= KL2 (classification) =

Disability canoeing classification

The KL 2 class is for paracanoe paddlers with partial leg and trunk function alongside good arm strength. A KL2 class paddler should be able to sit upright within the kayak but may require a backrest. These athletes may be able to use a footboard to propel the canoe depending on leg function. Eligible paddlers typically meet one of the following:
- Limb loss of deficiency equivalent to double above leg amputation.
- Significant muscle strength loss in both legs equivalent to complete spinal cord injury at L3 lumbar vertebrae, or incomplete lesion at L1 lumbar vertebrae.
- Impaired range of motion: In lower limbs and trunk

== Definition ==
This classification is for disability athletes. This classification is one of several classification for athletes with lower limb deficiencies, impaired muscle power and/or impaired passive range of motion.

The Australian Paralympic Committee defines this classification for “paddlers who have good use of the arms, but partial leg and trunk function.”

In July 2016, the International Paralympic Committee defined this class as, "Athletes in this sports class have partial trunk and leg function; they are able to sit upright in the kayak.
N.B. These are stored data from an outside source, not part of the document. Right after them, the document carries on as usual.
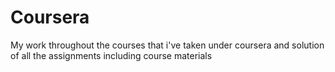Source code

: # Coursera
My work throughout the courses that i've taken under coursera and solution of all the assignments including course materials
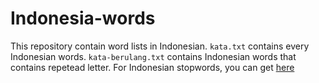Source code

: # Indonesia-words
This repository contain word lists in Indonesian. `kata.txt` contains every Indonesian words. `kata-berulang.txt` contains Indonesian words that contains repetead letter. For Indonesian stopwords, you can get [here](https://github.com/masdevid/ID-Stopwords)
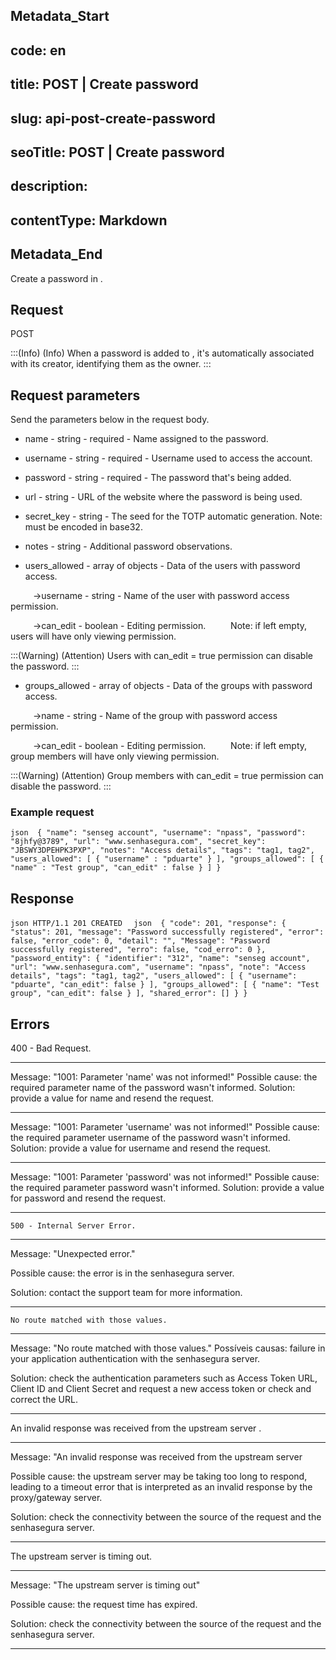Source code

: ## Metadata_Start 
## code: en
## title: POST | Create password 
## slug: api-post-create-password 
## seoTitle: POST | Create password 
## description:  
## contentType: Markdown 
## Metadata_End
Create a password in .


## Request


  POST 

:::(Info) (Info)
When a password is added to , it's automatically associated with its creator, identifying them as the owner.
:::

## Request parameters
Send the parameters below in the request body.

* name - string - required - Name assigned to the password.



* username - string - required - Username used to access the account.



* password - string - required - The password that's being added.



* url - string - URL of the website where the password is being used.



* secret_key - string - The seed for the TOTP automatic generation.
Note: must be encoded in base32.





* notes - string - Additional password observations. 



* users_allowed - array of objects - Data of the users with password access.

&nbsp;&emsp;&emsp;&nbsp;→username - string - Name of the user with password access permission.


&nbsp;&emsp;&emsp;&nbsp;→can_edit - boolean - Editing permission.
&nbsp;&emsp;&emsp;&nbsp;Note: if left empty, users will have only viewing permission.
    
 
:::(Warning) (Attention)
Users with can_edit = true permission can disable the password.
:::


* groups_allowed - array of objects - Data of the groups with password access.

&nbsp;&emsp;&emsp;&nbsp;→name - string - Name of the group with password access permission.


&nbsp;&emsp;&emsp;&nbsp;→can_edit - boolean - Editing permission.
&nbsp;&emsp;&emsp;&nbsp;Note: if left empty, group members will have only viewing permission.
    
 
:::(Warning) (Attention)
Group members with can_edit = true permission can disable the password.
:::




  ### Example request

`json 
{
    "name": "senseg account",
    "username": "npass",
    "password": "8jhfy@3789",
     "url": "www.senhasegura.com",
    "secret_key": "JBSWY3DPEHPK3PXP",
    "notes": "Access details",
    "tags": "tag1, tag2",
    "users_allowed": [
        {
            "username" : "pduarte"
        }
    ],
    "groups_allowed": [
        {
            "name" : "Test group",
            "can_edit" : false
        }
    ]
}
`
  
  
  
  ## Response 
 `json
HTTP/1.1 201 CREATED 
`
`json 
  {
    "code": 201,
    "response": {
        "status": 201,
        "message": "Password successfully registered",
        "error": false,
        "error_code": 0,
        "detail": "",
        "Message": "Password successfully registered",
        "erro": false,
        "cod_erro": 0
    },
    "password_entity": {
        "identifier": "312",
        "name": "senseg account",
        "url": "www.senhasegura.com",
        "username": "npass",
        "note": "Access details",
        "tags": "tag1, tag2",
        "users_allowed": [
            {
                "username": "pduarte",
                "can_edit": false
            }
        ],
        "groups_allowed": [
            {
                "name": "Test group",
                "can_edit": false
            }
        ],
        "shared_error": []
    }
}
 `
 
 ## Errors
 
 
400 - Bad Request.

***
Message: "1001: Parameter 'name' was not informed!"
Possible cause: the required parameter name of the password wasn't informed.
Solution: provide a value for name and resend the request.
  
* * *
    
Message: "1001: Parameter 'username' was not informed!"
Possible cause: the required parameter username of the password wasn't informed.
Solution: provide a value for username and resend the request.
  
* * *

Message: "1001: Parameter 'password' was not informed!"
Possible cause: the required parameter password wasn't informed.
Solution: provide a value for password and resend the request.

* * *




    500 - Internal Server Error.

***
    
Message: "Unexpected error."

Possible cause: the error is in the senhasegura server.
        
Solution: contact the support team for more information.
    
 ***
 
 
 
    No route matched with those values.

 ***
    
Message: "No route matched with those values."
Possíveis causas: failure in your application authentication with the senhasegura server.
        
Solution: check the authentication parameters such as Access Token URL, Client ID and  Client Secret and request a new access token or check and correct the URL. 
* * *

     

An invalid response was received from the upstream server
.

*** 
   
Message: "An invalid response was received from the upstream server
    
Possible cause: the upstream server may be taking too long to respond, leading to a timeout error that is interpreted as an invalid response by the proxy/gateway server.
        
Solution: check the connectivity between the source of the request and the senhasegura server.
***

     
   


The upstream server is timing out.

*** 
    
Message: "The upstream server is timing out"
    
Possible cause: the request time has expired.
        
Solution: check the connectivity between the source of the request and the senhasegura server.
* * *
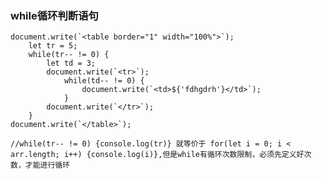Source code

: ### while循环判断语句

	document.write(`<table border="1" width="100%">`);
		let tr = 5;
		while(tr-- != 0) {
			let td = 3;
			document.write(`<tr>`);
				while(td-- != 0) {
					document.write(`<td>${'fdhgdrh'}</td>`);
				}
			document.write(`</tr>`);
		}
	document.write(`</table>`);
	
	//while(tr-- != 0) {console.log(tr)} 就等价于 for(let i = 0; i < arr.length; i++) {console.log(i)},但是while有循环次数限制，必须先定义好次数，才能进行循环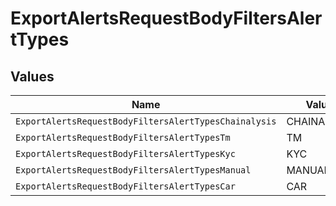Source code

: # ExportAlertsRequestBodyFiltersAlertTypes


## Values

| Name                                                  | Value                                                 |
| ----------------------------------------------------- | ----------------------------------------------------- |
| `ExportAlertsRequestBodyFiltersAlertTypesChainalysis` | CHAINALYSIS                                           |
| `ExportAlertsRequestBodyFiltersAlertTypesTm`          | TM                                                    |
| `ExportAlertsRequestBodyFiltersAlertTypesKyc`         | KYC                                                   |
| `ExportAlertsRequestBodyFiltersAlertTypesManual`      | MANUAL                                                |
| `ExportAlertsRequestBodyFiltersAlertTypesCar`         | CAR                                                   |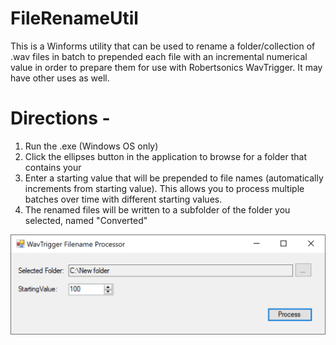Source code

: # FileRenameUtil
This is a Winforms utility that can be used to rename a folder/collection of .wav files in batch to prepended each file with an incremental numerical value in order to prepare them for use with Robertsonics WavTrigger. It may have other uses as well.

# Directions -
1. Run the .exe (Windows OS only)
2. Click the ellipses button in the application to browse for a folder that contains your
3. Enter a starting value that will be prepended to file names (automatically increments from starting value). This allows you to process
multiple batches over time with different starting values.
4. The renamed files will be written to a subfolder of the folder you selected, named "Converted"

![alt text](https://github.com/ChrisMyrick/FileRenameUtil/blob/master/screenshot1.png)
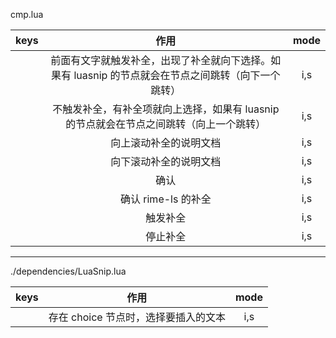 cmp.lua

|   keys    |                                                作用                                                 | mode |
| :-------: | :-------------------------------------------------------------------------------------------------: | :--: |
|   <Tab>   | 前面有文字就触发补全，出现了补全就向下选择。如果有 luasnip 的节点就会在节点之间跳转（向下一个跳转） | i,s  |
|  <S-Tab>  |       不触发补全，有补全项就向上选择，如果有 luasnip 的节点就会在节点之间跳转（向上一个跳转）       | i,s  |
|   <C-b>   |                                       向上滚动补全的说明文档                                        | i,s  |
|   <C-f>   |                                       向下滚动补全的说明文档                                        | i,s  |
|   <CR>    |                                                确认                                                 | i,s  |
|  <Space>  |                                         确认 rime-ls 的补全                                         | i,s  |
| <C-Space> |                                              触发补全                                               | i,s  |
|   <M-u>   |                                              停止补全                                               | i,s  |

---

./dependencies/LuaSnip.lua

| keys  |                 作用                 | mode |
| :---: | :----------------------------------: | :--: |
| <C-s> | 存在 choice 节点时，选择要插入的文本 | i,s  |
Along with this, they will have limited leg movement during paddling."

== Performance and technique ==
KL 2 paddlers may use a footboard depending on the severity of their disability.

== History ==
The classification was created by the International Paralympic Committee (IPC). In 2003, the IPC Athletics Classification Project developed an evidence-based classification system to assist with eligibility and sports class allocation. In April 2015, the International Canoe Federation released a new classification system ahead of the 2016 Rio Paralympics. Changes were made to rename different classes of para-canoeing.
Para-canoeing will be included for the first time at the Summer Paralympics in Rio 2016 as voted in by the IPC in 2010.

| Formerly Known As | Currently Known As |
|---|---|
| A (Arms) | KL1 |
| TA (Trunk and Arms) | KL 2 |
| LTA (Legs, Trunk and Arms) | KL3 |

For the 2016 Summer Paralympics in Rio, the International Paralympic Committee had a zero classification at the Games policy. This policy was put into place in 2014, with the goal of avoiding last minute changes in classes that would negatively impact athlete training preparations. All competitors needed to be internationally classified with their classification status confirmed prior to the Games, with exceptions to this policy being dealt with on a case-by-case basis.

== Becoming classified ==
Becoming classified as a paddler involves the examination of the impairment, pre-competition assessment of sport specific skills and in competition review. Assessment of sport specific skills includes strength and functional movement training, ergometer testing and on-water testing. Paddlers are classified based on loss of muscle strength equivalent to a spinal cord injury complete at T12 level and impaired range of motion. Each paddler receives a status for classification and further allocated a review time.

== Competitors ==
Medallists in the KL2 class at the 2015 ICF Canoe Sprint World Championships included Markus Swoboda (Austria), Curtis McGrath (Australia), Fernando Rufino de Paulo (Brazil), Emma Wiggs (Great Britain), Nicola Paterson (Great Britain) and Susan Seipel (Australia).